Butter is generally used as a spread and a condiment, as well as in cooking, such as baking, sauce making, and pan frying.


Although butter microbiologically is fairly stable, chemically it is less stable and for this reason it must be held < -12°C during long(er) storage and shipment. Provided there is no fault in the butter at the time of production, damage to butter in transit is most often caused by temperature fluctuation. There is a progressive increase in the rate of deterioration with rise in temperature, leading to condensation of moisture on the wrapper and mold development. The presence of mold will be evident by the development of surface growths, bright red stains, blackish spots spreading to brown stains, green surface growths, etc. If there is gross mold growth, the butter and atmosphere will be characterized with a musty odor. Poor storage conditions and inferior packaging can also contribute to mold growth. The presence of salt or lactic acid inhibits the growth of yeasts, mold and bacteria.

The growth of micro-organisms and the action of atmospheric oxygen give rise to off-flavors which can render the butter inedible. Ultra violet light has a pre-oxidative effect and also increases the rate of development of tallowy off-flavours and as such bulk butter without wrapping should not be exposed to daylight for long periods.

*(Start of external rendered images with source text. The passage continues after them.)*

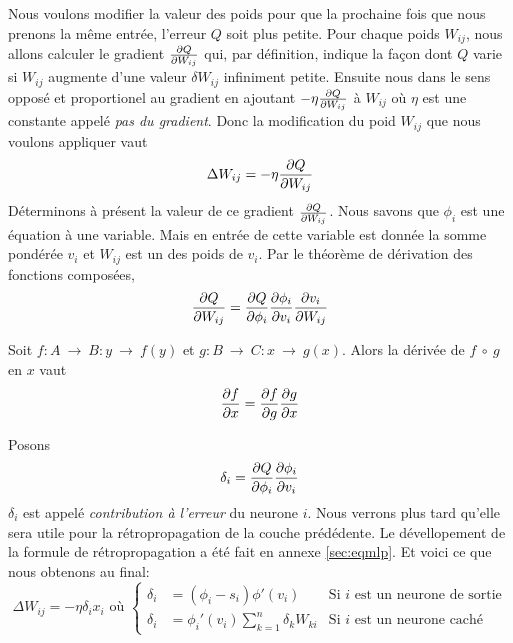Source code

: Nous voulons modifier la valeur des poids pour que la prochaine fois que nous prenons la même entrée, l'erreur $Q$ soit plus petite.
Pour chaque poids $W_{ij}$, nous allons calculer le gradient $\frac{\partial Q}{\partial W_{ij}}$ qui, par définition, indique la façon dont $Q$ varie si $W_{ij}$ augmente d'une valeur $\delta W_{ij}$ infiniment petite.
Ensuite nous  dans le sens opposé et proportionel au gradient en ajoutant $-\eta\frac{\partial Q}{\partial W_{ij}}$ à $W_{ij}$ où $\eta$ est une constante appelé \emph{pas du gradient}.
Donc la modification du poid $W_{ij}$ que nous voulons appliquer vaut
\begin{equation}%
 \Delta W_{ij} = -\eta\partiel{Q}{W_{ij}}
\end{equation}
Déterminons à présent la valeur de ce gradient $\frac{\partial Q}{\partial W_{ij}}$.
Nous savons que $\phi_i$ est une équation à une variable.
Mais en entrée de cette variable est donnée la somme pondérée $v_i$ et $W_{ij}$ est un des poids de $v_i$.
Par le théorème de dérivation des fonctions composées,
\begin{equation}%
 \partiel{Q}{W_{ij}} = \partiel{Q}{\phi_i} \partiel{\phi_i}{v_i} \partiel{v_i}{W_{ij}}
\end{equation}
\begin{thm}
Soit $f:A~\rightarrow~B : y~\rightarrow~f(y)$ et $g:B~\rightarrow~C : x~\rightarrow~g(x)$. Alors la dérivée de $f~\circ~g$ en $x$ vaut
\[\frac{\partial f}{\partial x} = \frac{\partial f}{\partial g} \frac{\partial g}{\partial x}\]
\end{thm}
Posons
\begin{equation}%
 \delta_i = \partiel{Q}{\phi_i} \partiel{\phi_i}{v_i}
\end{equation}
$\delta_i$ est appelé \emph{contribution à l'erreur} du neurone $i$.
Nous verrons plus tard qu'elle sera utile pour la rétropropagation de la couche prédédente.
Le dévellopement de la formule de rétropropagation a été fait en annexe \ref{sec:eqmlp}.
Et voici ce que nous obtenons au final:\\
\begin{equation}\label{eq:mlpretro}
 \Delta W_{ij} = -\eta \delta_i x_i \text{~où~}\left\{
  \begin{array}{lll}
   \delta_i & = (\phi_i - s_i)\phi'(v_i) & \text{Si~} i \text{~est un neurone de sortie}\\
   \delta_i & = \phi_i'(v_i) \sum_{k=1}^{n} \delta_k W_{ki} & \text{Si~} i \text{~est un neurone caché}
  \end{array}
 \right.
\end{equation}

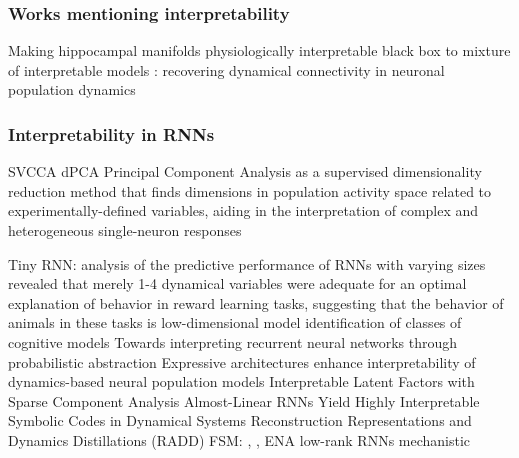\documentclass{article}
\theoremstyle{definition} \newtheorem{definition}{Definition}  \newtheorem{example}{Example}
\theoremstyle{remark} \newtheorem{remark}{Remark}
\newcounter{ct}
\begin{document}
\subsubsection{Works mentioning interpretability}
\citep{whiteway2019interpretable}
\citep{kar2022interpretability}
 Making hippocampal manifolds physiologically interpretable \citep{esparza2023interpretable}
black box to mixture of interpretable models \citep{ghosh2023blackbox}
\citep{schneider2023learnable}
\citep{brenner2024almost}
\citep{menier2025interpretable}
\citep{nonnenmacher2017extracting}
\citep{zhang2025netformer}: recovering dynamical connectivity in neuronal population dynamics
\citep{klindt2023identifying,klindt2025superposition}


\subsubsection{Interpretability in RNNs}
SVCCA\citep{raghu2017svcca}
dPCA\citep{kobak2016demixed} Principal Component Analysis as a supervised dimensionality reduction method that finds dimensions in population activity space related to experimentally-defined variables, aiding in the interpretation of complex and heterogeneous single-neuron responses

Tiny RNN\citep{jian2023tinyrnn}: analysis of the predictive performance of RNNs with varying sizes revealed that merely 1-4 dynamical variables were adequate for an optimal explanation of behavior in reward learning tasks, suggesting that the behavior of animals in these tasks is low-dimensional
model identification of classes of cognitive models\citep{rmus2024artificial}
Towards interpreting recurrent neural networks through probabilistic abstraction \citep{dong2020towards}
Expressive architectures enhance interpretability of dynamics-based neural population models \citep{sedler2023expressive}
Interpretable Latent Factors with Sparse Component Analysis \citep{zimnik2024identifying}
Almost-Linear RNNs Yield Highly Interpretable Symbolic Codes in Dynamical Systems Reconstruction \citep{brenner2024almost}
\citep{he2024multilevel}
\citep{schaeffer2020reverseengineering} Representations and Dynamics Distillations (RADD)
\citep{turner2023simplicity}
FSM: \citep{oliva2019fsm}, \citep{cotteret2024fsm},  ENA \citep{ceni2020interpreting}
low-rank RNNs \citep{beiran2021shaping, valente2022extracting, valente2022probing}
mechanistic \citep{qian2024partial}
\citep{Nassar2018b}
\end{document}
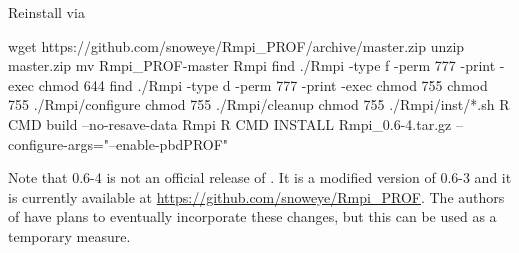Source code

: Reinstall  via
\begin{Command}
wget https://github.com/snoweye/Rmpi_PROF/archive/master.zip
unzip master.zip
mv Rmpi_PROF-master Rmpi
find ./Rmpi -type f -perm 777 -print -exec chmod 644 {} \;
find ./Rmpi -type d -perm 777 -print -exec chmod 755 {} \;
chmod 755 ./Rmpi/configure
chmod 755 ./Rmpi/cleanup
chmod 755 ./Rmpi/inst/*.sh
R CMD build --no-resave-data Rmpi
R CMD INSTALL Rmpi_0.6-4.tar.gz --configure-args="--enable-pbdPROF"
\end{Command}
Note that {\color{red} 0.6-4} is not an official release of .
It is a modified version of 0.6-3 and it is currently available at
\url{https://github.com/snoweye/Rmpi_PROF}.  The authors of  have plans 
to eventually incorporate these changes, but this can be used as a temporary 
measure.
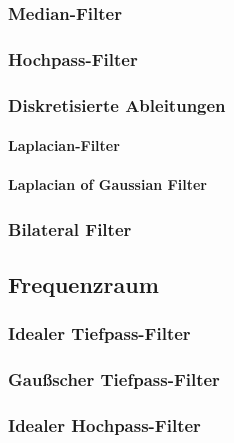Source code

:\documentclass[a4paper, 11pt, accentcolor = tud3b]{tudreport}
\begin{document}
				\subsubsection{Median-Filter} %

				\subsubsection{Hochpass-Filter} %

				\subsubsection{Diskretisierte Ableitungen} %

					\paragraph{Laplacian-Filter} %

					\paragraph{Laplacian of Gaussian Filter} %

				\subsubsection{Bilateral Filter} %

			\subsection{Frequenzraum} %

				\subsubsection{Idealer Tiefpass-Filter} %

				\subsubsection{Gaußscher Tiefpass-Filter} %

				\subsubsection{Idealer Hochpass-Filter} %
\end{document}
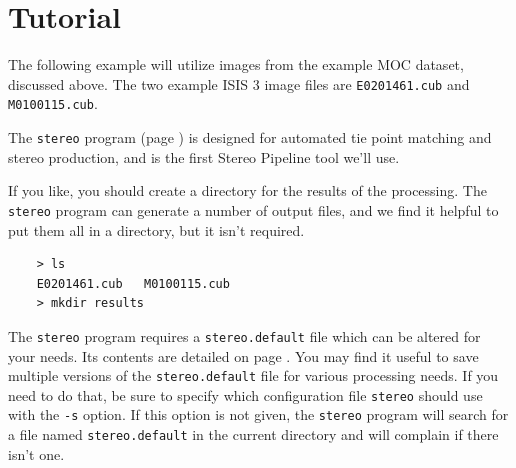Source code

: % 
% 
% 
% 


\section{Tutorial}

The following example will utilize images from the example MOC
dataset, discussed above.  The two example ISIS 3 image files are
\texttt{E0201461.cub} and \texttt{M0100115.cub}.

The \texttt{stereo} program (page \pageref{stereo}) is designed for
automated tie point matching and stereo production, and is the first
Stereo Pipeline tool we'll use.

If you like, you should create a directory for the results of the
processing.  The \texttt{stereo} program can generate a number of
output files, and we find it helpful to put them all in a directory,
but it isn't required.

\begin{verbatim}
    > ls
    E0201461.cub   M0100115.cub
    > mkdir results
\end{verbatim}
\noindent
The \texttt{stereo} program requires a \texttt{stereo.default} file
which can be altered for your needs.  Its contents are detailed on
page \pageref{stereo.default}.  You may find it useful to save
multiple versions of the \texttt{stereo.default} file for various
processing needs. If you need to do that, be sure to specify which
configuration file \texttt{stereo} should use with the \texttt{-s}
option.  If this option is not given, the \texttt{stereo} program
will search for a file named \texttt{stereo.default} in the current
directory and will complain if there isn't one.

Butter packed in cans is quite stable at temperatures up to about 20°C. Above this temperature melting might occur, which destroys the texture and may affect the flavor. Pallet loads of butter which have been shrink wrapped suffer less damage as condensation forms on the wrap and the cases are protected. If cartooned butter is subjected, while in transit, to fire, smoke, etc., it is likely that a taint will occur and the most probable entry is through the seam of the outer carton.

At normal temperatures, butter is subject to microbiological deterioration.

Butter may be transported either frozen or chilled.

Frozen butter:
Recommended carriage temperature -18°C (8-12 months storage potential).

Chilled butter:
Recommended carriage temperature): -1 to 4°C (1-2 months storage potential). The melting point of butter is 20 to 25°C. At temperatures > 8°C, distortion of the product may occur. At temperatures < 0°C, losses in quality (crumbly texture) may occur.